Лара не знала, что ответить. Она уехала так недавно, но уже ничего не понимала про ту жизнь. Письма Левы, вещицы Жоры, борьба неведомых Фонякова и Синякова. Время в России набирало немыслимую скорость, и она ничего не могла разглядеть в мелькании гигантского колеса — только в глазах рябило да долетали изредка хлопья грязи, вроде этих курильниц, шкур, колец... А ее время застыло на мертвой точке: уроки в ульпане, уборка, вечерами телевизор и сочинение бодрых писем родне. Лева совсем замолчал.

Однако Лара выяснила его обстоятельства аналитически. У Левы была примечательная особенность — он был человеком с групповой фотографии. На снимках, где он был один, он мало походил на себя. И поэтому над кроватью у Ларусика была прикноплена фотография "Ударники труда отопительного треста Ленинского района" с Левой — вторым слева в четвертом ряду. Сейчас подруга прислала газетные вырезки, и Ларусик поняла, что он сделал карьеру. Демонстрация: кружком обведено лицо Левы, четко видное в толпе. Митинг: Лева во втором ряду, почти в центре. Делегаты конференции: он в первом ряду, рядом — Синяков (поза волевая, лицо неотчетливо). И, наконец: депутаты городского собрания просматривают утреннюю газету. Газета — в руках у Левы.

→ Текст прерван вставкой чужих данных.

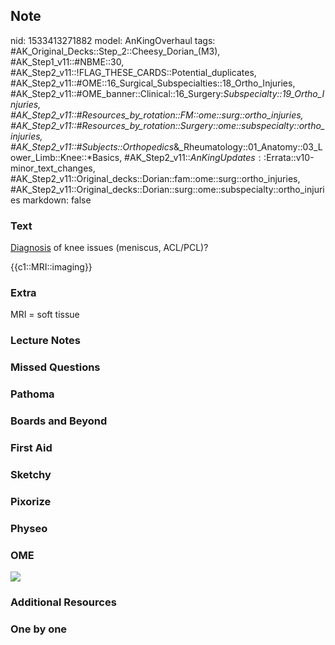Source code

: ## Note
nid: 1533413271882
model: AnKingOverhaul
tags: #AK_Original_Decks::Step_2::Cheesy_Dorian_(M3), #AK_Step1_v11::#NBME::30, #AK_Step2_v11::!FLAG_THESE_CARDS::Potential_duplicates, #AK_Step2_v11::#OME::16_Surgical_Subspecialties::18_Ortho_Injuries, #AK_Step2_v11::#OME_banner::Clinical::16_Surgery:_Subspecialty::19_Ortho_Injuries, #AK_Step2_v11::#Resources_by_rotation::FM::ome::surg::ortho_injuries, #AK_Step2_v11::#Resources_by_rotation::Surgery::ome::subspecialty::ortho_injuries, #AK_Step2_v11::#Subjects::Orthopedics_&_Rheumatology::01_Anatomy::03_Lower_Limb::Knee::*Basics, #AK_Step2_v11::$AnKingUpdates::$Errata::v10-minor_text_changes, #AK_Step2_v11::Original_decks::Dorian::fam::ome::surg::ortho_injuries, #AK_Step2_v11::Original_decks::Dorian::surg::ome::subspecialty::ortho_injuries
markdown: false

### Text
<u>Diagnosis</u> of knee issues (meniscus, ACL/PCL)?
<div>
  {{c1::MRI::imaging}}
</div>

### Extra
MRI = soft tissue

### Lecture Notes


### Missed Questions


### Pathoma


### Boards and Beyond


### First Aid


### Sketchy


### Pixorize


### Physeo


### OME
<div class="ome-widget">
  <a href=
  "https://onlinemeded.org/spa/surgery-subspecialty/ortho-injuries/acquire?ref=anki">
  <img src="_OME_AnkiFlashcards_Lesson_4.png"></a>
</div>

### Additional Resources


### One by one

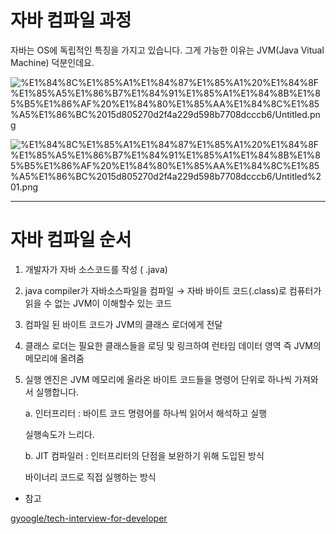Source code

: # 자바 컴파일 과정

자바는 OS에 독립적인 특징을 가지고 있습니다. 그게 가능한 이유는 JVM(Java Vitual Machine) 덕분인데요. 

![%E1%84%8C%E1%85%A1%E1%84%87%E1%85%A1%20%E1%84%8F%E1%85%A5%E1%86%B7%E1%84%91%E1%85%A1%E1%84%8B%E1%85%B5%E1%86%AF%20%E1%84%80%E1%85%AA%E1%84%8C%E1%85%A5%E1%86%BC%2015d805270d2f4a229d598b7708dcccb6/Untitled.png](%E1%84%8C%E1%85%A1%E1%84%87%E1%85%A1%20%E1%84%8F%E1%85%A5%E1%86%B7%E1%84%91%E1%85%A1%E1%84%8B%E1%85%B5%E1%86%AF%20%E1%84%80%E1%85%AA%E1%84%8C%E1%85%A5%E1%86%BC%2015d805270d2f4a229d598b7708dcccb6/Untitled.png)

![%E1%84%8C%E1%85%A1%E1%84%87%E1%85%A1%20%E1%84%8F%E1%85%A5%E1%86%B7%E1%84%91%E1%85%A1%E1%84%8B%E1%85%B5%E1%86%AF%20%E1%84%80%E1%85%AA%E1%84%8C%E1%85%A5%E1%86%BC%2015d805270d2f4a229d598b7708dcccb6/Untitled%201.png](%E1%84%8C%E1%85%A1%E1%84%87%E1%85%A1%20%E1%84%8F%E1%85%A5%E1%86%B7%E1%84%91%E1%85%A1%E1%84%8B%E1%85%B5%E1%86%AF%20%E1%84%80%E1%85%AA%E1%84%8C%E1%85%A5%E1%86%BC%2015d805270d2f4a229d598b7708dcccb6/Untitled%201.png)

---

# 자바 컴파일 순서

1. 개발자가 자바 소스코드를 작성 ( .java)
2. java compiler가 자바소스파일을 컴파일 → 자바 바이트 코드(.class)로 컴퓨터가 읽을 수 없는 JVM이 이해할수 있는 코드
3. 컴파일 된 바이트 코드가 JVM의 클래스 로더에게 전달
4. 클래스 로더는 필요한 클래스들을 로딩 및 링크하여 런타임 데이터 영역 즉 JVM의 메모리에 올려줌
5. 실행 엔진은 JVM 메모리에 올라온 바이트 코드들을 명령어 단위로 하나씩 가져와서 실행합니다. 

    a. 인터프리터 : 바이트 코드 명령어를 하나씩 읽어서 해석하고 실행 

    실행속도가 느리다.

    b. JIT 컴파일러 : 인터프리터의 단점을 보완하기 위해 도입된 방식

    바이너리 코드로 직접 실행하는 방식 

- 참고

[gyoogle/tech-interview-for-developer](https://github.com/gyoogle/tech-interview-for-developer/blob/master/Language/%5Bjava%5D%20%EC%9E%90%EB%B0%94%20%EC%BB%B4%ED%8C%8C%EC%9D%BC%20%EA%B3%BC%EC%A0%95.md)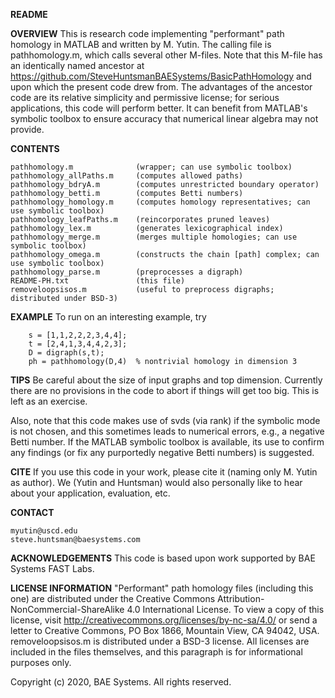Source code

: **README**

**OVERVIEW**
This is research code implementing "performant" path homology in MATLAB and written by M. Yutin. The calling file is pathhomology.m, which calls several other M-files. Note that this M-file has an identically named ancestor at https://github.com/SteveHuntsmanBAESystems/BasicPathHomology and upon which the present code drew from. The advantages of the ancestor code are its relative simplicity and permissive license; for serious applications, this code will perform better. It can benefit from MATLAB's symbolic toolbox to ensure accuracy that numerical linear algebra may not provide.

**CONTENTS**

    pathhomology.m              (wrapper; can use symbolic toolbox)
    pathhomology_allPaths.m     (computes allowed paths)
    pathhomology_bdryA.m        (computes unrestricted boundary operator)
    pathhomology_betti.m        (computes Betti numbers)
    pathhomology_homology.m     (computes homology representatives; can use symbolic toolbox)
    pathhomology_leafPaths.m    (reincorporates pruned leaves)
    pathhomology_lex.m          (generates lexicographical index)
    pathhomology_merge.m        (merges multiple homologies; can use symbolic toolbox)
    pathhomology_omega.m        (constructs the chain [path] complex; can use symbolic toolbox)
    pathhomology_parse.m        (preprocesses a digraph)
    README-PH.txt               (this file)
    removeloopsisos.m           (useful to preprocess digraphs; distributed under BSD-3)

**EXAMPLE** 
To run on an interesting example, try
        
        s = [1,1,2,2,2,3,4,4]; 
        t = [2,4,1,3,4,4,2,3]; 
        D = digraph(s,t); 
        ph = pathhomology(D,4)  % nontrivial homology in dimension 3

**TIPS**
Be careful about the size of input graphs and top dimension. Currently there are no provisions in the code to abort if things will get too big. This is left as an exercise.

Also, note that this code makes use of svds (via rank) if the symbolic mode is not chosen, and this sometimes leads to numerical errors, e.g., a negative Betti number. If the MATLAB symbolic toolbox is available, its use to confirm any findings (or fix any purportedly negative Betti numbers) is suggested.

**CITE**
If you use this code in your work, please cite it (naming only M. Yutin as author). We (Yutin and Huntsman) would also personally like to hear about your application, evaluation, etc.

**CONTACT**

    myutin@uscd.edu
    steve.huntsman@baesystems.com

**ACKNOWLEDGEMENTS**
This code is based upon work supported by BAE Systems FAST Labs. 

**LICENSE INFORMATION** 
"Performant" path homology files (including this one) are distributed under the Creative Commons Attribution-NonCommercial-ShareAlike 4.0 International License. To view a copy of this license, visit http://creativecommons.org/licenses/by-nc-sa/4.0/ or send a letter to Creative Commons, PO Box 1866, Mountain View, CA 94042, USA. removeloopsisos.m is distributed under a BSD-3 license. All licenses are included in the files themselves, and this paragraph is for informational purposes only.

Copyright (c) 2020, BAE Systems. All rights reserved.
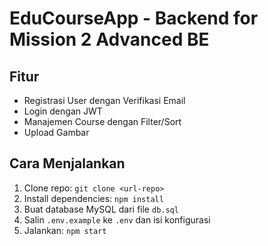# EduCourseApp - Backend for Mission 2 Advanced BE

## Fitur
- Registrasi User dengan Verifikasi Email
- Login dengan JWT
- Manajemen Course dengan Filter/Sort
- Upload Gambar

## Cara Menjalankan
1. Clone repo: `git clone <url-repo>`
2. Install dependencies: `npm install`
3. Buat database MySQL dari file `db.sql`
4. Salin `.env.example` ke `.env` dan isi konfigurasi
5. Jalankan: `npm start`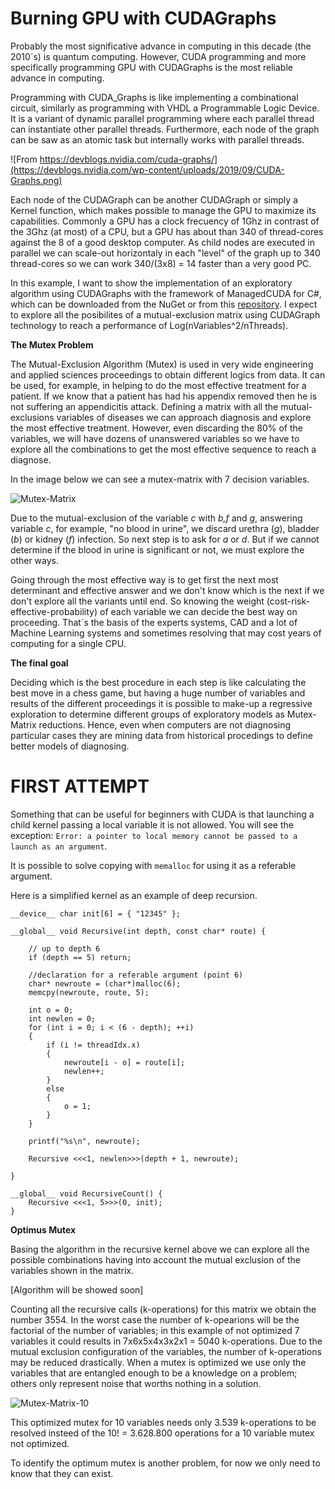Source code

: # Burning GPU with CUDAGraphs

Probably the most significative advance in computing in this decade (the 2010´s) is quantum computing. However, CUDA programming and more specifically programming GPU with CUDAGraphs is the most reliable advance in computing.

Programming with CUDA_Graphs is like implementing a combinational circuit, similarly as programming with VHDL a Programmable Logic Device. It is a variant of dynamic parallel programming where each parallel thread can instantiate other parallel threads. Furthermore, each node of the graph can be saw as an atomic task but internally works with parallel threads.

![From https://devblogs.nvidia.com/cuda-graphs/](https://devblogs.nvidia.com/wp-content/uploads/2019/09/CUDA-Graphs.png)

Each node of the CUDAGraph can be another CUDAGraph or simply a Kernel function, which makes possible to manage the GPU to maximize its capabilities. Commonly a GPU has a clock frecuency of 1Ghz in contrast of the 3Ghz (at most) of a CPU, but a GPU has about than 340 of thread-cores against the 8 of a good desktop computer. As child nodes are executed in parallel we can scale-out horizontaly in each "level" of the graph up to 340 thread-cores so we can work 340/(3x8) = 14 faster than a very good PC. 

In this example, I want to show the implementation of an exploratory algorithm using CUDAGraphs with the framework of ManagedCUDA for C#, which can be downloaded from the NuGet or from this [repository](https://github.com/kunzmi/managedCuda). I expect to explore all the posibilites of a mutual-exclusion matrix using CUDAGraph technology to reach a performance of Log(nVariables^2/nThreads).

**The Mutex Problem**

The Mutual-Exclusion Algorithm (Mutex) is used in very wide engineering and applied sciences proceedings to obtain different logics from data. It can be used, for example, in helping to do the most effective treatment for a patient. If we know that a patient has had his appendix removed then he is not suffering an appendicitis attack. Defining a matrix with all the mutual-exclusions variables of diseases we can approach diagnosis and explore the most effective treatment. However, even discarding the 80% of the variables, we will have dozens of unanswered variables so we have to explore all the combinations to get the most effective sequence to reach a diagnose.

In the image below we can see a mutex-matrix with 7 decision variables.

![Mutex-Matrix](https://ixilka.net/publications/mutex-matrix.jpg)

Due to the mutual-exclusion of the variable *c* with *b,f* and *g*, answering variable *c*, for example, "no blood in urine", we discard urethra (*g*), bladder (*b*) or kidney (*f*) infection. So next step is to ask for *a* or *d*. But if we cannot determine if the blood in urine is significant or not, we must explore the other ways.

Going through the most effective way is to get first the next most determinant and effective answer and we don't know which is the next if we don't explore all the variants until end. So knowing the weight (cost-risk-effective-probability) of each variable we can decide the best way on proceeding. That´s the basis of the experts systems, CAD and a lot of Machine Learning systems and sometimes resolving that may cost years of computing for a single CPU.

**The final goal**

Deciding which is the best procedure in each step is like calculating the best move in a chess game, but having a huge number of variables and results of the different proceedings it is possible to make-up a regressive exploration to determine different groups of exploratory models as Mutex-Matrix reductions. Hence, even when computers are not diagnosing particular cases they are mining data from historical procedings to define better models of diagnosing.

# FIRST ATTEMPT

Something that can be useful for beginners with CUDA is that launching a child kernel passing a local variable it is not allowed. You will see the exception: `Error: a pointer to local memory cannot be passed to a launch as an argument`.

It is possible to solve copying with `memalloc` for using it as a referable argument.

Here is a simplified kernel as an example of deep recursion.

    __device__ char init[6] = { "12345" };
    
    __global__ void Recursive(int depth, const char* route) {
    	
    	// up to depth 6
    	if (depth == 5) return;
    	
    	//declaration for a referable argument (point 6)
    	char* newroute = (char*)malloc(6); 
    	memcpy(newroute, route, 5);
    			
    	int o = 0;
    	int newlen = 0;
    	for (int i = 0; i < (6 - depth); ++i)
    	{
    		if (i != threadIdx.x)
    		{
    			newroute[i - o] = route[i];
    			newlen++;
    		}
    		else
    		{
    			o = 1;
    		}
    	}
    	
    	printf("%s\n", newroute);
    
    	Recursive <<<1, newlen>>>(depth + 1, newroute);
    
    }
    
    __global__ void RecursiveCount() {
    	Recursive <<<1, 5>>>(0, init);
    }
    
**Optimus Mutex**
    
Basing the algorithm in the recursive kernel above we can explore all the possible combinations having into account the mutual exclusion of the variables shown in the matrix.

[Algorithm will be showed soon]
    
Counting all the recursive calls (k-operations) for this matrix we obtain the number 3554. In the worst case the number of k-opearions will be the factorial of the number of variables; in this example of not optimized 7 variables it could results in 7x6x5x4x3x2x1 = 5040 k-operations. Due to the mutual exclusion configuration of the variables, the number of k-operations may be reduced drastically. When a mutex is optimized we use only the variables that are entangled enough to be a knowledge on a problem; others only represent noise that worths nothing in a solution. 
    
![Mutex-Matrix-10](https://ixilka.net/publications/mutex10_1.jpg)

This optimized mutex for 10 variables needs only 3.539 k-operations to be resolved insteed of the 10! = 3.628.800 operations for a 10 variable mutex not optimized. 

To identify the optimum mutex is another problem, for now we only need to know that they can exist.
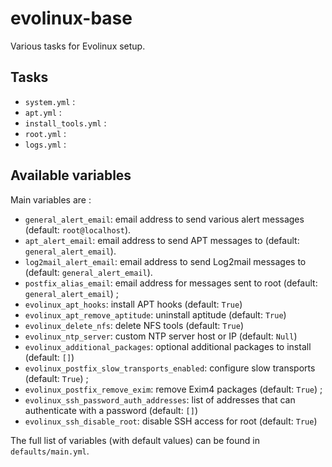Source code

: # evolinux-base

Various tasks for Evolinux setup.

## Tasks

* `system.yml` :
* `apt.yml` :
* `install_tools.yml` :
* `root.yml` :
* `logs.yml` :

## Available variables

Main variables are :

* `general_alert_email`: email address to send various alert messages (default: `root@localhost`).
* `apt_alert_email`: email address to send APT messages to (default: `general_alert_email`).
* `log2mail_alert_email`: email address to send Log2mail messages to (default: `general_alert_email`).
* `postfix_alias_email`: email address for messages sent to root (default: `general_alert_email`) ;
* `evolinux_apt_hooks`: install APT hooks (default: `True`)
* `evolinux_apt_remove_aptitude`: uninstall aptitude (default: `True`)
* `evolinux_delete_nfs`: delete NFS tools (default: `True`)
* `evolinux_ntp_server`: custom NTP server host or IP (default: `Null`)
* `evolinux_additional_packages`: optional additional packages to install (default: `[]`)
* `evolinux_postfix_slow_transports_enabled`: configure slow transports (default: `True`) ;
* `evolinux_postfix_remove_exim`: remove Exim4 packages (default: `True`) ;
* `evolinux_ssh_password_auth_addresses`: list of addresses that can authenticate with a password (default: `[]`)
* `evolinux_ssh_disable_root`: disable SSH access for root (default: `True`)

The full list of variables (with default values) can be found in `defaults/main.yml`.
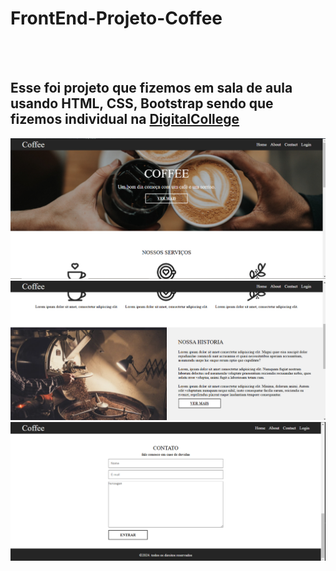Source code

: <h1> FrontEnd-Projeto-Coffee</h1>
<br>
<br>
<h2>Esse foi projeto que fizemos em sala de aula usando HTML, CSS, Bootstrap sendo que fizemos individual na <a href="http://digitalcollege.com.br">DigitalCollege</a></h2>
<img src ="https://github.com/natthanrramos/Projeto-Coffee/blob/main/assets/Captura%20de%20Tela%20(1).png?raw=true"/>
<img src ="https://github.com/natthanrramos/Projeto-Coffee/blob/main/assets/Captura%20de%20Tela%20(4).png?raw=true"/>
<img src ="https://github.com/natthanrramos/Projeto-Coffee/blob/main/assets/Captura%20de%20Tela%20(5).png?raw=true"/>
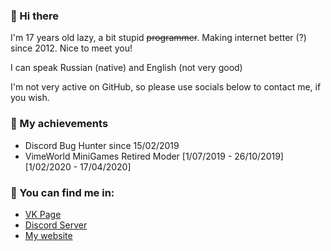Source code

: ### 👋 Hi there 
I'm 17 years old lazy, a bit stupid ~~programmer~~. Making internet better (?) since 2012. Nice to meet you!

I can speak Russian (native) and English (not very good)

I'm not very active on GitHub, so please use socials below to contact me, if you wish.

### 🔰 My achievements
* Discord Bug Hunter since 15/02/2019
* VimeWorld MiniGames Retired Moder [1/07/2019 - 26/10/2019] [1/02/2020 - 17/04/2020]

### 🌃 You can find me in:
* [VK Page](https://vk.com/id233376981)
* [Discord Server](https://discord.gg/v7cxucv)
* [My website](https://ifusion.me)
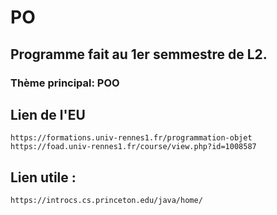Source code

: # PO

## Programme fait au 1er semmestre de L2.
  ### Thème principal: POO
## Lien de l'EU
    https://formations.univ-rennes1.fr/programmation-objet
    https://foad.univ-rennes1.fr/course/view.php?id=1008587
## Lien utile : 
    https://introcs.cs.princeton.edu/java/home/
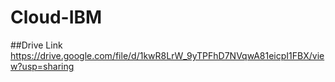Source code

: # Cloud-IBM
##Drive Link
https://drive.google.com/file/d/1kwR8LrW_9yTPFhD7NVqwA81eicpI1FBX/view?usp=sharing
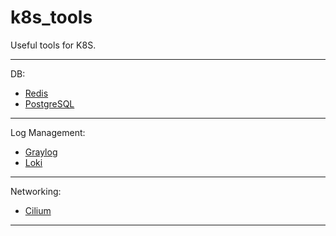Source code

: # k8s_tools

Useful tools for K8S.

---
DB:

- [Redis](https://github.com/jrmanes/k8s_tools/tree/master/redis)
- [PostgreSQL](https://github.com/jrmanes/k8s_tools/tree/master/postgresql)

---

Log Management:
- [Graylog](https://github.com/jrmanes/k8s_tools/tree/master/graylog)
- [Loki](https://github.com/jrmanes/k8s_tools/tree/master/loki)

---

Networking:
- [Cilium](https://github.com/jrmanes/k8s_tools/tree/master/cilium)

---
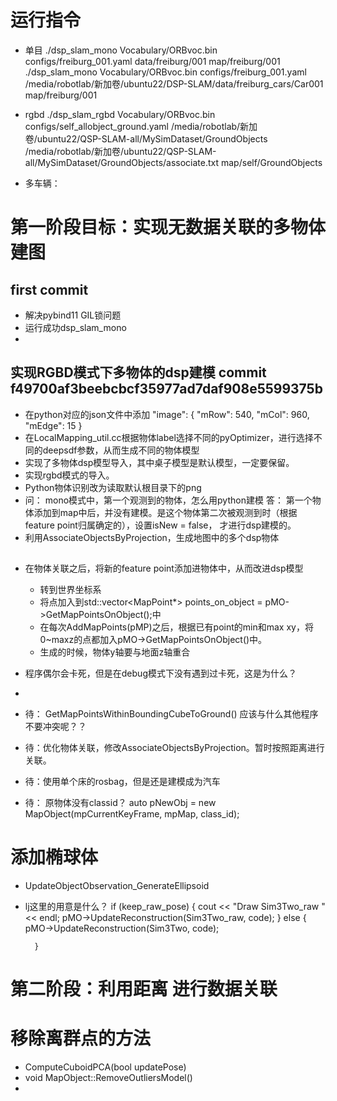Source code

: # 运行指令
+ 单目
./dsp_slam_mono Vocabulary/ORBvoc.bin configs/freiburg_001.yaml data/freiburg/001 map/freiburg/001
./dsp_slam_mono Vocabulary/ORBvoc.bin configs/freiburg_001.yaml /media/robotlab/新加卷/ubuntu22/DSP-SLAM/data/freiburg_cars/Car001 map/freiburg/001

+ rgbd
./dsp_slam_rgbd Vocabulary/ORBvoc.bin configs/self_allobject_ground.yaml /media/robotlab/新加卷/ubuntu22/QSP-SLAM-all/MySimDataset/GroundObjects /media/robotlab/新加卷/ubuntu22/QSP-SLAM-all/MySimDataset/GroundObjects/associate.txt map/self/GroundObjects

+ 多车辆：
  


# 第一阶段目标：实现无数据关联的多物体建图


## first commit
+ 解决pybind11 GIL锁问题
+ 运行成功dsp_slam_mono
+ 

## 实现RGBD模式下多物体的dsp建模  commit f49700af3beebcbcf35977ad7daf908e5599375b
+ 在python对应的json文件中添加
    "image": {
    "mRow": 540,
    "mCol": 960,
    "mEdge": 15
  }
+ 在LocalMapping_util.cc根据物体label选择不同的pyOptimizer，进行选择不同的deepsdf参数，从而生成不同的物体模型
+ 实现了多物体dsp模型导入，其中桌子模型是默认模型，一定要保留。  
+ 实现rgbd模式的导入。
+ Python物体识别改为读取默认根目录下的png
+ 问：  mono模式中，第一个观测到的物体，怎么用python建模
  答： 第一个物体添加到map中后，并没有建模。是这个物体第二次被观测到时（根据feature point归属确定的），设置isNew = false， 才进行dsp建模的。
+ 利用AssociateObjectsByProjection，生成地图中的多个dsp物体


## 
+ 在物体关联之后，将新的feature point添加进物体中，从而改进dsp模型
  + 转到世界坐标系
  + 将点加入到std::vector<MapPoint*> points_on_object = pMO->GetMapPointsOnObject();中
  + 在每次AddMapPoints(pMP)之后，根据已有point的min和max xy，将0~maxz的点都加入pMO->GetMapPointsOnObject()中。
  + 生成的时候，物体y轴要与地面z轴重合
+ 程序偶尔会卡死，但是在debug模式下没有遇到过卡死，这是为什么？
+ 

+ 待： GetMapPointsWithinBoundingCubeToGround()
     应该与什么其他程序不要冲突呢？？
+ 待：优化物体关联，修改AssociateObjectsByProjection。暂时按照距离进行关联。
+ 待：使用单个床的rosbag，但是还是建模成为汽车
+ 待： 原物体没有classid？ auto pNewObj = new MapObject(mpCurrentKeyFrame, mpMap, class_id);



# 添加椭球体
+ UpdateObjectObservation_GenerateEllipsoid


+ lj这里的用意是什么？
if (keep_raw_pose) {
            cout << "Draw Sim3Two_raw " << endl;
            pMO->UpdateReconstruction(Sim3Two_raw, code);
        }
        else {
            pMO->UpdateReconstruction(Sim3Two, code);
            
        }






# 第二阶段：利用距离 进行数据关联


# 移除离群点的方法
  + ComputeCuboidPCA(bool updatePose)
  + void MapObject::RemoveOutliersModel()
  + 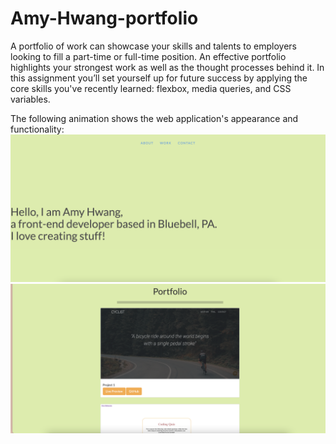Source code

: # Amy-Hwang-portfolio

A portfolio of work can showcase your skills and talents to employers looking to fill a part-time or full-time position. An effective portfolio highlights your strongest work as well as the thought processes behind it. In this assignment you’ll set yourself up for future success by applying the core skills you've recently learned: flexbox, media queries, and CSS variables. 

The following animation shows the web application's appearance and functionality:
![portfolio-demo](./assets/Img/demo.png)
![portfolio-demo](./assets/Img/demo2.png)

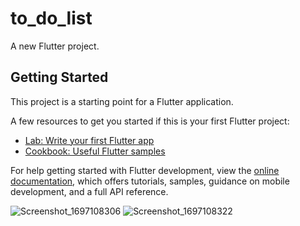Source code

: # to_do_list

A new Flutter project.

## Getting Started

This project is a starting point for a Flutter application.

A few resources to get you started if this is your first Flutter project:

- [Lab: Write your first Flutter app](https://docs.flutter.dev/get-started/codelab)
- [Cookbook: Useful Flutter samples](https://docs.flutter.dev/cookbook)

For help getting started with Flutter development, view the
[online documentation](https://docs.flutter.dev/), which offers tutorials,
samples, guidance on mobile development, and a full API reference.

![Screenshot_1697108306](https://github.com/Maha-de/To-do-list/assets/85109210/4d50486e-2057-48dd-8ba2-63af86ac5aff)
![Screenshot_1697108322](https://github.com/Maha-de/To-do-list/assets/85109210/4868f4ff-53e8-4c48-8c82-88c027d4adf2)
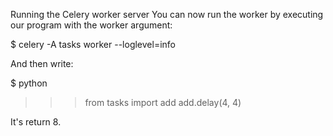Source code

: Running the Celery worker server
You can now run the worker by executing our program with the worker argument:

$ celery -A tasks worker --loglevel=info


And then write:

$ python
>>> from tasks import add
>>> add.delay(4, 4)

It's return 8.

— Все ясно. Очень хорошо, — сказала Ларусик.

Но это было совсем нехорошо. Ведь она до сих пор жила ожиданием и надеждой. Был у нее любимый краешек иерусалимского неба, где на закате происходили всяческие чудеса. То вставало облако, немыслимо расцвеченное, то клубились по кромке неба воздушные холмы с огнями и садами. И всегда, когда она возвращалась с уборки, там светилась маленькая звезда. Иерусалим казался накрытым воздушным холмом, с этой звездочкой наверху. А теперь все кончилось, она видела отдельно: улицы, парки, огни — но волшебный ее Иерусалим исчез. И разрушенный мир имел неистребимый запах хлорки — моющего средства "Экономика".

— Ты мне откровенно не нравишься, — сказал Жора, оглядев Ларусика.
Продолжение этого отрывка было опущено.